The treatment of minor losses in HEC-RAS pipe networks generally follows the guidance given in the Federal Highway Administration Urban Drainage Design Manual (FHWA, 2013). In HEC-RAS pipe networks, the user can select between the SWE-ELM and Diffusion Wave solvers, and minor losses are handled slightly differently between the tow. The SWE-ELM solver is more robust in accounting for minor losses in the network implicitly due to the inclusion of of the acceleration terms. Losses through smooth pipe transitions (those without junction boxes; Base Area = 0) due to pipe diameter changes and losses resulting from changes in planform pipe network direction are calculated automatically and require no user input. Minor losses at the connection of pipes to junction boxes or access holes (Base Area >0) are specified by the user as entrance and exit loss coefficients at the end of each pipe. Entrance losses and exit losses within the pipe network interior are applied as a fraction of the local pipe velocity head ( $\begin{array}{l}\frac{V^2}{2g}\end{array}$ ). Exit losses at the terminal downstream ends of the pipe network are applied as a fraction of the difference between the velocity head at the end of the pipe and the velocity head in the receiving waters. More information on each type of loss is given below.

The diffusion wave approximation removes the acceleration terms so no losses due to the change in momentum and flow direction will be accounted for automatically. However, the diffusion wave solver does account for losses at bends within a conduit and minor losses at the connection of pipes to junction boxes can specified as entrance and exit loss coefficients.

Entrance and Exit Losses at Junction Boxes or Access Holes

Entrance and exit loss coefficients are specified by the user in the conduit attribute tables and are used in both the diffusion wave approximation and the shallow water equations when the Base Area of the junction is greater than 0. Both entrance and exit loss coefficients are specified at each end of each conduit such that coefficients for reverse flow can be specified differently. The choice between applying the entrance or the exit loss coefficient at each pipe end is made after determining the flow direction. At junctions between conduits, minor losses are applied as a function of the local velocity head:

$\begin{array}{l}\displaystyle H_L = K_L \, \frac{V^2}{2g}\end{array}$

where $\begin{array}{l}K_L\end{array}$ is either the entrance or exit loss coefficient and $\begin{array}{l}V\end{array}$ is the velocity at that point within the pipe.

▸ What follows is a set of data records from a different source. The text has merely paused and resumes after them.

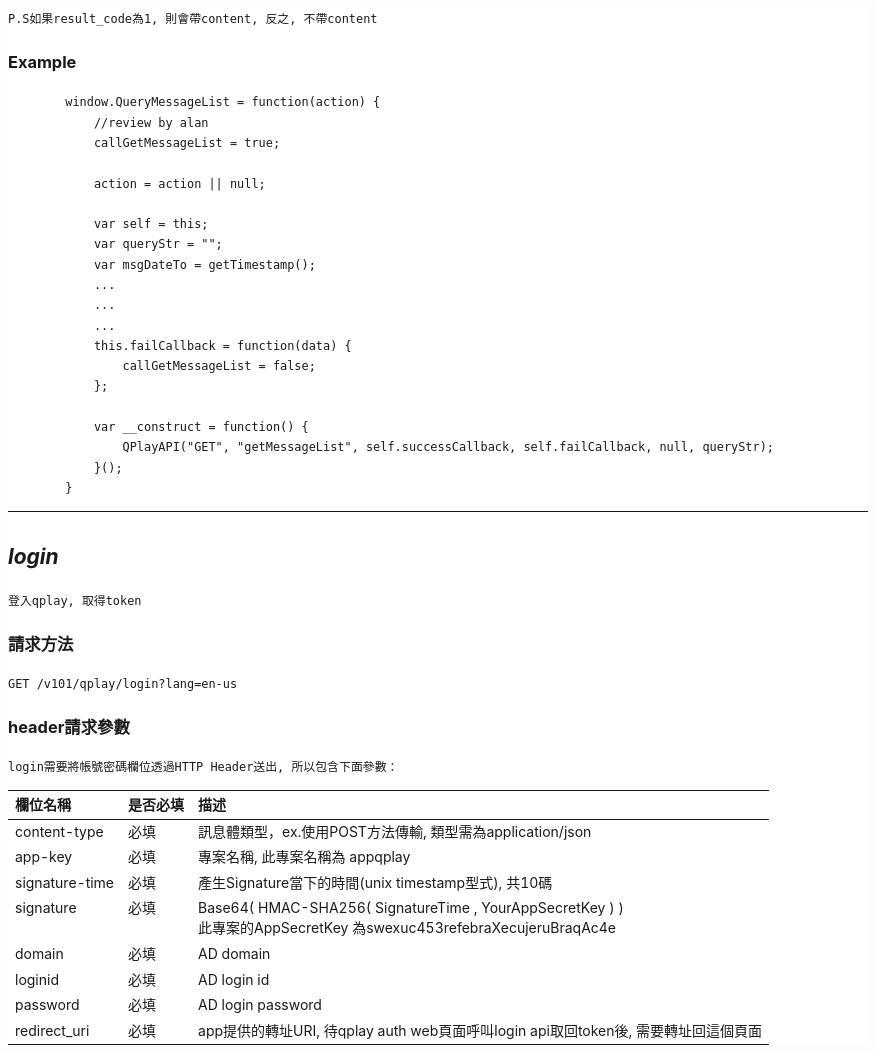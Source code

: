    P.S如果result_code為1, 則會帶content, 反之, 不帶content

### Example
```JS
        window.QueryMessageList = function(action) {
            //review by alan
            callGetMessageList = true;

            action = action || null;

            var self = this;
            var queryStr = "";
            var msgDateTo = getTimestamp();
            ...
            ...
            ...
            this.failCallback = function(data) {
                callGetMessageList = false;
            };

            var __construct = function() {
                QPlayAPI("GET", "getMessageList", self.successCallback, self.failCallback, null, queryStr);
            }();
        }
```

----
## *login*
```
登入qplay, 取得token
```

### 請求方法
```
GET /v101/qplay/login?lang=en-us
```

### header請求參數
    login需要將帳號密碼欄位透過HTTP Header送出, 所以包含下面參數：
欄位名稱 | 是否必填 | 描述
:------------ | :------------- | :-------------
content-type | 必填 | 訊息體類型，ex.使用POST方法傳輸, 類型需為application/json
app-key | 必填 | 專案名稱, 此專案名稱為 appqplay
signature-time | 必填 | 產生Signature當下的時間(unix timestamp型式), 共10碼
signature | 必填 | Base64( HMAC-SHA256( SignatureTime , YourAppSecretKey ) ) <br> 此專案的AppSecretKey 為swexuc453refebraXecujeruBraqAc4e
domain | 必填 | AD domain
loginid | 必填 | AD login id
password | 必填 | AD login password
redirect_uri | 必填 | app提供的轉址URI, 待qplay auth web頁面呼叫login api取回token後, 需要轉址回這個頁面
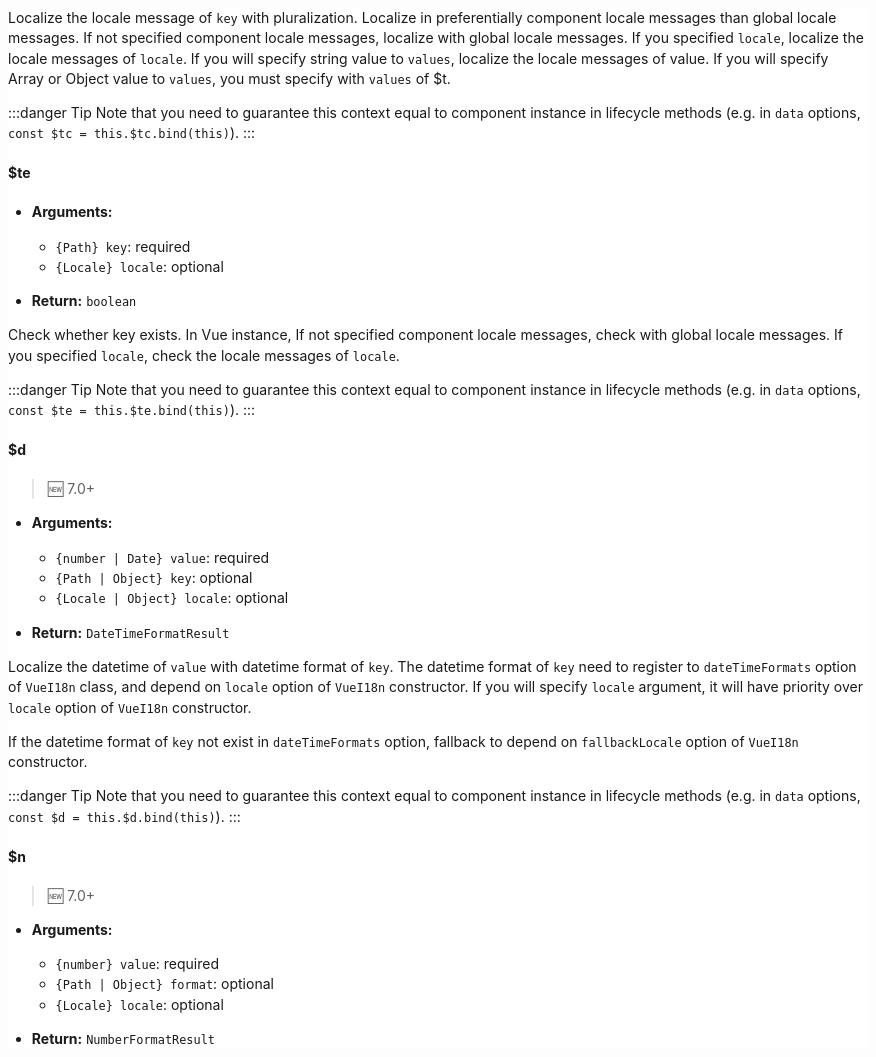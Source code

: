 Localize the locale message of `key` with pluralization. Localize in preferentially component locale messages than global locale messages. If not specified component locale messages, localize with global locale messages. If you specified `locale`, localize the locale messages of `locale`. If you will specify string value to `values`, localize the locale messages of value. If you will specify Array or Object value to `values`, you must specify with `values` of $t.

:::danger Tip
Note that you need to guarantee this context equal to component instance in lifecycle methods (e.g. in `data` options, `const $tc = this.$tc.bind(this)`).
:::

#### $te

  * **Arguments:**

    * `{Path} key`: required
    * `{Locale} locale`: optional
  * **Return:** `boolean`

Check whether key exists. In Vue instance, If not specified component locale messages, check with global locale messages. If you specified `locale`, check the locale messages of `locale`.

:::danger Tip
Note that you need to guarantee this context equal to component instance in lifecycle methods (e.g. in `data` options, `const $te = this.$te.bind(this)`).
:::

#### $d

> :new: 7.0+

  * **Arguments:**

    * `{number | Date} value`: required
    * `{Path | Object} key`: optional
    * `{Locale | Object} locale`: optional
  * **Return:** `DateTimeFormatResult`

Localize the datetime of `value` with datetime format of `key`. The datetime format of `key` need to register to `dateTimeFormats` option of `VueI18n` class, and depend on `locale` option of `VueI18n` constructor. If you will specify `locale` argument, it will have priority over `locale` option of `VueI18n` constructor.

If the datetime format of `key` not exist in `dateTimeFormats` option, fallback to depend on `fallbackLocale` option of `VueI18n` constructor.

:::danger Tip
Note that you need to guarantee this context equal to component instance in lifecycle methods (e.g. in `data` options, `const $d = this.$d.bind(this)`).
:::

#### $n

> :new: 7.0+

  * **Arguments:**

    * `{number} value`: required
    * `{Path | Object} format`: optional
    * `{Locale} locale`: optional
  * **Return:** `NumberFormatResult`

Angled Inflow Losses at Pipe Junctions

Additional energy losses are present at junctions where inflows come together at an angle. Losses due to the angle of flows at junction are only accounted for in the SWE-ELM solver.

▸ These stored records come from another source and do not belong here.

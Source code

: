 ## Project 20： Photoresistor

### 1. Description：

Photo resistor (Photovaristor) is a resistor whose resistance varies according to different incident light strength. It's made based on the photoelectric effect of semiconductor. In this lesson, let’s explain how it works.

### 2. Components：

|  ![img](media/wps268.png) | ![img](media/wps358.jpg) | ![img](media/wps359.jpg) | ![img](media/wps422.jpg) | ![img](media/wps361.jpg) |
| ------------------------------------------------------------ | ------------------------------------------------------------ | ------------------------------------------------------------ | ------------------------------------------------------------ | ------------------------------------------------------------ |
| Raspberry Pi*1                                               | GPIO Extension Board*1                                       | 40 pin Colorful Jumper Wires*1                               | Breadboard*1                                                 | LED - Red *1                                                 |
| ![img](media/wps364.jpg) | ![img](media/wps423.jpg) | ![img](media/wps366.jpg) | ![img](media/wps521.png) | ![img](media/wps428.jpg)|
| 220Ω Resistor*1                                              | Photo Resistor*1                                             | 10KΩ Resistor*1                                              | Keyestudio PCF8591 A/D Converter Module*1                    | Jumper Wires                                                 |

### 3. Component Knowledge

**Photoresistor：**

Loss due to angled flows are calculated directly from the advection term in the momentum equation. Depending on the flow direction, velocity is backtracked through the junction for use in the Eulerian-Lagrangian Method of advection discretization. Losses resulting from angled inflows are implicitly taken into account within this method.

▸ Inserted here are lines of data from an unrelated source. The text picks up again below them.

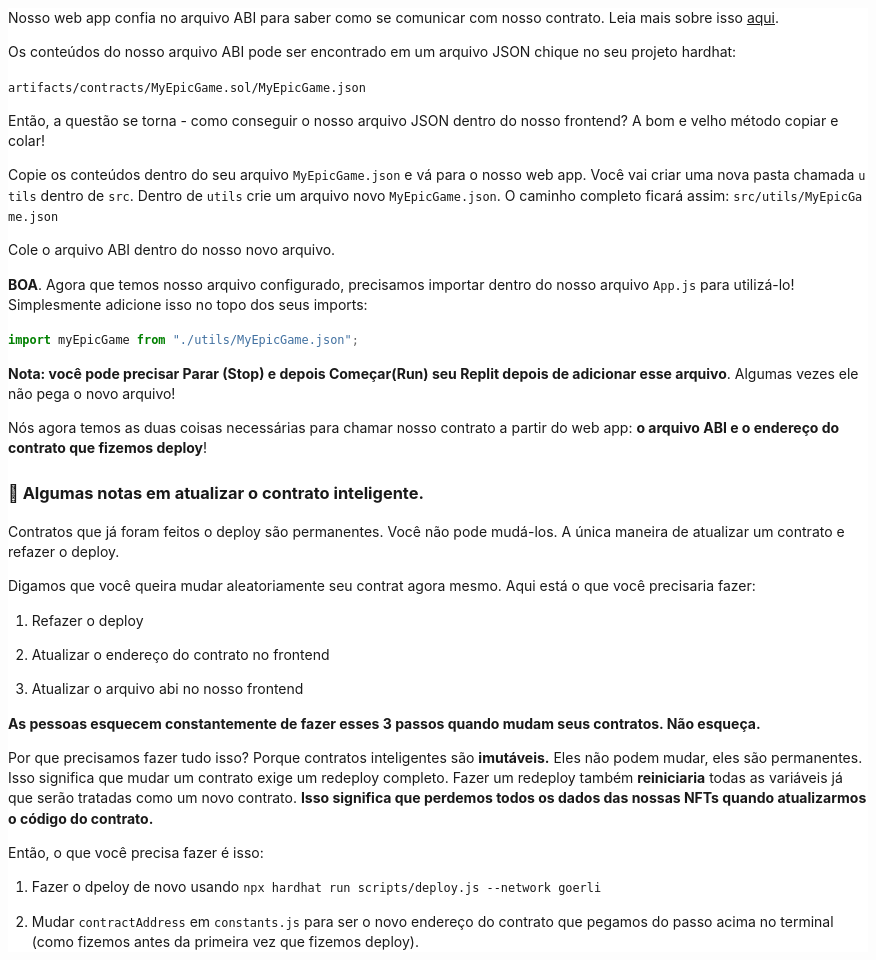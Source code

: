 Nosso web app confia no arquivo ABI para saber como se comunicar com nosso contrato. Leia mais sobre isso [aqui](https://docs.soliditylang.org/en/v0.5.3/abi-spec.html).

Os conteúdos do nosso arquivo ABI pode ser encontrado em um arquivo JSON chique no seu projeto hardhat:

`artifacts/contracts/MyEpicGame.sol/MyEpicGame.json`

Então, a questão se torna - como conseguir o nosso arquivo JSON dentro do nosso frontend? A bom e velho método copiar e colar!

Copie os conteúdos dentro do seu arquivo `MyEpicGame.json` e vá para o nosso web app. Você vai criar uma nova pasta chamada `utils` dentro de `src`. Dentro de `utils` crie um arquivo novo `MyEpicGame.json`. O caminho completo ficará assim: `src/utils/MyEpicGame.json`

Cole o arquivo ABI dentro do nosso novo arquivo.

**BOA**. Agora que temos nosso arquivo configurado, precisamos importar dentro do nosso arquivo `App.js` para utilizá-lo! Simplesmente adicione isso no topo dos seus imports:

```javascript
import myEpicGame from "./utils/MyEpicGame.json";
```

**Nota: você pode precisar Parar (Stop) e depois Começar(Run) seu Replit depois de adicionar esse arquivo**. Algumas vezes ele não pega o novo arquivo!

Nós agora temos as duas coisas necessárias para chamar nosso contrato a partir do web app: **o arquivo ABI e o endereço do contrato que fizemos deploy**!

### 🧐 **Algumas notas em atualizar o contrato inteligente.**

Contratos que já foram feitos o deploy são permanentes. Você não pode mudá-los. A única maneira de atualizar um contrato e refazer o deploy.

Digamos que você queira mudar aleatoriamente seu contrat agora mesmo. Aqui está o que você precisaria fazer:

1. Refazer o deploy

2. Atualizar o endereço do contrato no frontend

3. Atualizar o arquivo abi no nosso frontend

**As pessoas esquecem constantemente de fazer esses 3 passos quando mudam seus contratos. Não esqueça.**

Por que precisamos fazer tudo isso? Porque contratos inteligentes são **imutáveis.** Eles não podem mudar, eles são permanentes. Isso significa que mudar um contrato exige um redeploy completo. Fazer um redeploy também **reiniciaria** todas as variáveis já que serão tratadas como um novo contrato. **Isso significa que perdemos todos os dados das nossas NFTs quando atualizarmos o código do contrato.**

Então, o que você precisa fazer é isso:

1. Fazer o dpeloy de novo usando `npx hardhat run scripts/deploy.js --network goerli`

2. Mudar `contractAddress` em `constants.js` para ser o novo endereço do contrato que pegamos do passo acima no terminal (como fizemos antes da primeira vez que fizemos deploy).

Expansion and Contraction Losses

Expansion and contraction losses are applied at smooth pipe transitions (junction Base Area = 0) where the pipe diameter changes. These losses are prescribed as a function of the difference in velocity head at computational faces bracketing the pipe transition.

$\begin{array}{l}\displaystyle H_L=K_{\textrm{ec}}\left|\frac{V_1^2}{2g}-\frac{V_2^2}{2g}\right|\end{array}$

where $\begin{array}{l}K_{\textrm{ec}}\end{array}$ is the expansion or contraction coefficient, depending on the orientation of the pipes and the direction of flow.

Bends within a Conduit

Minor losses at bends located within a section of conduit are computed automatically in diffusion wave and shallow water equations as a function of the local velocity head. The energy loss is applied locally across the mesh cell that contains the bend.

$\begin{array}{l}\displaystyle H_L = 0.0033 \, \alpha \, \frac{V^2}{2g}\end{array}$

where $\begin{array}{l}\alpha\end{array}$ is the bend angle in degrees (FHWA, 2013).

Exit Losses at Outfalls

For losses at the terminal downstream ends of the pipe network, however, minor losses are specified as a function of the difference in local velocity heads:

$\begin{array}{l}\displaystyle H_L = K_L \, \left| \frac{V^2}{2g} - \frac{V_{\textrm{tw}}^2}{2g} \right|\end{array}$

where $\begin{array}{l}V_{\textrm{tw}}\end{array}$ is the tailwater velocity.

Plunging Flow Losses at Junctions

Losses due to plunging flow at junctions are accounted for automatically when using the shallow water equations. When a plunge is occurring at a junction (as shown below) the velocity backtracking is turned off so that momentum from the plunging conduit is not carried into the junction. For more information on plunging flow see Plunging Flow In Pipe Networks.